By Jamal Adel.
Tripoli, 24 December 2013:
The main reason for the continuing closure of the Sharara oilfield near Obari in the south . . .[restrict]west of the country is not demands by Tuareg demonstrators for Libyan national ID cards but opposition to the old unelected Obari Local Council, a member of the demonstration committee has claimed.
Rejecting suggestions that there were militiamen among the protestors, Mahmoud Al-Ansari admitted to the Libya Herald that the protestors included a small group of Tuaregs demanding ID numbers but they were far from the only group taking part in the blockade. The removal of Obari’s unelected, old council was, he insisted , the sole official demand of all the demonstrators and their supporters. He claimed their number was between 1,500 and 1,700.
The local council, which he called “illegitimate”, continued to refuse to hand over power to the new elected one, he claimed. “We’ve sent a number of letters to the GNC and the government to press our demands”, he added. “We need a real development projects in Obari.”
The Sharara field, 60 kilometres west of Obari and run by Akakus Oil, a joint venture between Spain’s Repsol and the National Oil Corporation, reopened exactly a year ago after a three-week closure forced by Tebu activists.

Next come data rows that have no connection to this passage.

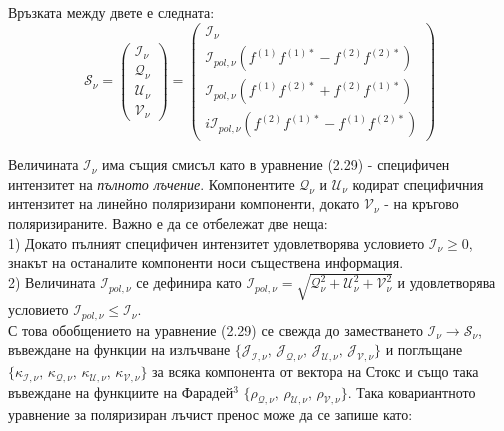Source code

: Връзката между двете е следната:
\begin{equation}
	\mathcal{S}_\nu = \begin{pmatrix}
					\mathcal{I}_\nu \\
					\mathcal{Q}_\nu \\
					\mathcal{U}_\nu \\
					\mathcal{V}_\nu
				\end{pmatrix} = 
				\begin{pmatrix}
					\mathcal{I}_\nu \\
					\mathcal{I}_{pol, \nu} \left(f^{(1)} f^{(1)*} - f^{(2)} f^{(2)*} \right) \\
					\mathcal{I}_{pol, \nu} \left(f^{(1)} f^{(2)*} + f^{(2)} f^{(1)*} \right) \\
					i\mathcal{I}_{pol, \nu} \left(f^{(2)} f^{(1)*} - f^{(1)} f^{(2)*} \right)	
				\end{pmatrix} 
\end{equation}

Величината $\mathcal{I}_\nu$ има същия смисъл като в уравнение (2.29) - специфичен интензитет на \emph{пълното лъчение}. Компонентите $\mathcal{Q}_\nu$ и $\mathcal{U}_\nu$ кодират специфичния интензитет на линейно поляризирани компоненти, докато $\mathcal{V}_\nu$ - на кръгово поляризираните. Важно е да се отбележат две неща:\\

1) Докато пълният специфичен интензитет удовлетворява условието $\mathcal{I}_\nu \ge 0$, знакът на останалите компоненти носи съществена информация.\\

2) Величината $\mathcal{I}_{pol, \nu}$ се дефинира като $\mathcal{I}_{pol, \nu} = \sqrt{\mathcal{Q}_\nu^2 + \mathcal{U}_\nu^2 + \mathcal{V}_\nu^2}$ и удовлетворява условието $\mathcal{I}_{pol,\nu}\le\mathcal{I}_\nu$.\\

С това обобщението на уравнение (2.29) се свежда до заместването $\mathcal{I}_\nu \rightarrow \mathcal{S}_\nu$, въвеждане на функции на излъчване $\{\mathcal{J}_\mathcal{I,\nu}, \,\mathcal{J}_\mathcal{Q,\nu},\, \mathcal{J}_\mathcal{U,\nu},\, \mathcal{J}_\mathcal{V,\nu}\}$ и поглъщане $\{\kappa_\mathcal{I,\nu}, \,\kappa_\mathcal{Q,\nu},\, \kappa_\mathcal{U,\nu},\, \kappa_\mathcal{V,\nu}\}$ за всяка компонента от вектора на Стокс и също така въвеждане на функциите на Фарадей$^3$ $\{\rho_\mathcal{Q,\nu},\, \rho_\mathcal{U,\nu},\, \rho_\mathcal{V,\nu}\}$. Така ковариантното уравнение за поляризиран лъчист пренос може да се запише като:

It was then closed again last August after militiamen from Zintan shut down the pipeline from it, but it reopened in September.

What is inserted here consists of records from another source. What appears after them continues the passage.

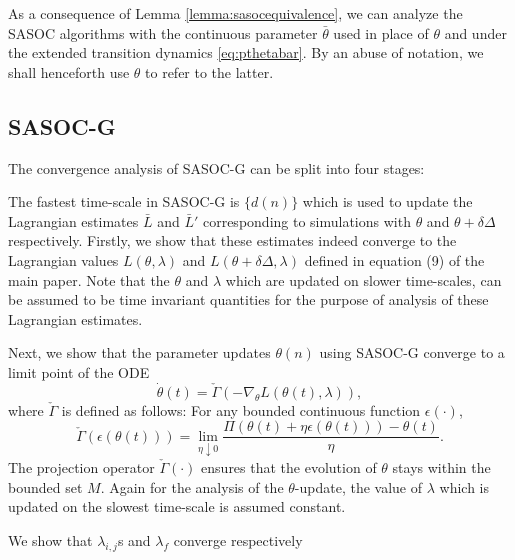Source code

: \documentclass[11pt,letterpaper,english]{article}
\begin{document}
As a consequence of Lemma \ref{lemma:sasocequivalence}, we can analyze the SASOC algorithms with the continuous parameter $\bar\theta$ used in place of $\theta$ and under the extended transition dynamics \eqref{eq:pthetabar}. By an abuse of notation, we shall henceforth use $\theta$ to refer to the latter. 

\subsection*{SASOC-G}
 The convergence analysis of SASOC-G can be split into four stages:

\begin{inparaenum}[\bfseries (I)]
\hspace{-1em}\item The fastest time-scale in SASOC-G is $\{d(n)\}$ which is used to update the Lagrangian estimates $\bar{L}$ and $\bar{L}'$ corresponding to simulations with $\theta$ and $\theta + \delta \Delta$ respectively. Firstly, we show that these estimates indeed converge to the Lagrangian values $L(\theta, \lambda)$ and $L(\theta + \delta \Delta, \lambda)$ defined in equation (9) of the main paper. Note that the $\theta$ and $\lambda$ which are updated on slower time-scales, can be assumed to be time invariant quantities for the purpose of analysis of these Lagrangian estimates.\\
\item Next, we show that  the parameter updates $\theta(n)$ using SASOC-G converge to a limit point of the ODE
\begin{equation}
\label{eqn:sasoc-g:theta-ode}
\dot{\theta}(t) = \check{\Gamma}\left ( -\nabla_\theta L(\theta(t), \lambda) \right ),
\end{equation}
where $\check{\Gamma}$ is defined as follows: For any bounded continuous function $\epsilon(\cdot)$,
\begin{equation}
\label{eqn:Pi-bar-operator}
\check{\Gamma}(\epsilon(\theta(t))) = \lim\limits_{\eta \downarrow 0} \dfrac{\Pi(\theta(t) + \eta \epsilon(\theta(t))) - \theta(t)}{\eta}.
\end{equation}
The projection operator $\check{\Gamma}(\cdot)$ ensures that the evolution of $\theta$ stays within the bounded set $M$. Again for the analysis of the $\theta$-update, the value of $\lambda$ which is updated on the slowest time-scale is assumed constant.\\
\item We show that
$\lambda_{i, j}$s and $\lambda_f$ converge respectively

\end{inparaenum}
\end{document}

A month later it closed again after local protestors from Obari, mainly Tuaregs, broke into the oilfield to stage a demonstration. It was said at the time that they were demanding National ID numbers and their language be given official status in the new constitution.

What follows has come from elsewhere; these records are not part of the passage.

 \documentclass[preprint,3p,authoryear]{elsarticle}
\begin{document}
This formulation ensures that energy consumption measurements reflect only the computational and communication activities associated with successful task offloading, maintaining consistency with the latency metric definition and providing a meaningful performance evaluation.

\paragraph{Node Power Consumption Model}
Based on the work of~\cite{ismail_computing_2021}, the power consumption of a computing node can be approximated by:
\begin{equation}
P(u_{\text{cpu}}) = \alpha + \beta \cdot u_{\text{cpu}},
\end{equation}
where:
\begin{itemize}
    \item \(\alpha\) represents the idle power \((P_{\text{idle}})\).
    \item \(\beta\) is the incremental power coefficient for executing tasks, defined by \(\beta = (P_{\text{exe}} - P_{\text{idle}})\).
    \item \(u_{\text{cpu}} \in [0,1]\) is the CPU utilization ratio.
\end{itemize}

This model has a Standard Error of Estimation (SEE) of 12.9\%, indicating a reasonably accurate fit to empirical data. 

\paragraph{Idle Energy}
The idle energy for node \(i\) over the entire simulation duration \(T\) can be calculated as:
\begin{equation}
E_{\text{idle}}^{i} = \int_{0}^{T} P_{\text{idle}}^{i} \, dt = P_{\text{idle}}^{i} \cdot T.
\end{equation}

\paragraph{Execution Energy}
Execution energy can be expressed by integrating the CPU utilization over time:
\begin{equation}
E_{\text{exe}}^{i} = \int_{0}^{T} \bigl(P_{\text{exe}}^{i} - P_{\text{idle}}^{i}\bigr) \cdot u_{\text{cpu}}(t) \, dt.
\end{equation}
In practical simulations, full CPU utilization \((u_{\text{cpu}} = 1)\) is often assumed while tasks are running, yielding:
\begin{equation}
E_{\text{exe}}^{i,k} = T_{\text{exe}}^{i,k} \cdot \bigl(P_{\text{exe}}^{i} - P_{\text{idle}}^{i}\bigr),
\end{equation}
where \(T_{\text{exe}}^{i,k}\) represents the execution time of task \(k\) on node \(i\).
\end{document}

Oil from the 350,000 b/d-capacity field is piped to the oil terminal at Zawia.
The Oil Minister, Abdulbari Al-Arusi, visited Sharara after it shut down in October, but according to Al-Ansari, the demonstrators refused to meet him was because he was accompanied by local Congresswoman Muna Koukla, a member of the Justice and Construction Party.
“We warned him not to come with Muna Koukla. She represents a small group in Obari and protects the old non-elected local council”, he alleged. The demonstrators felt they could not trust her, he claimed.
The Defence Minister, Abdullah Al-Thinni, had also visited, Al-Ansari said, but he too was ignored because he had met with the non-elected local council.
The issue over the two rival councils, together with claims and counter claims of overspending and corruption, may soon become irrelevant, however.
The Central Committee for Municipal Council Elections (CCMCE) says that it is planning in January to start the process to elect a new municipal council for Obari. [/restrict]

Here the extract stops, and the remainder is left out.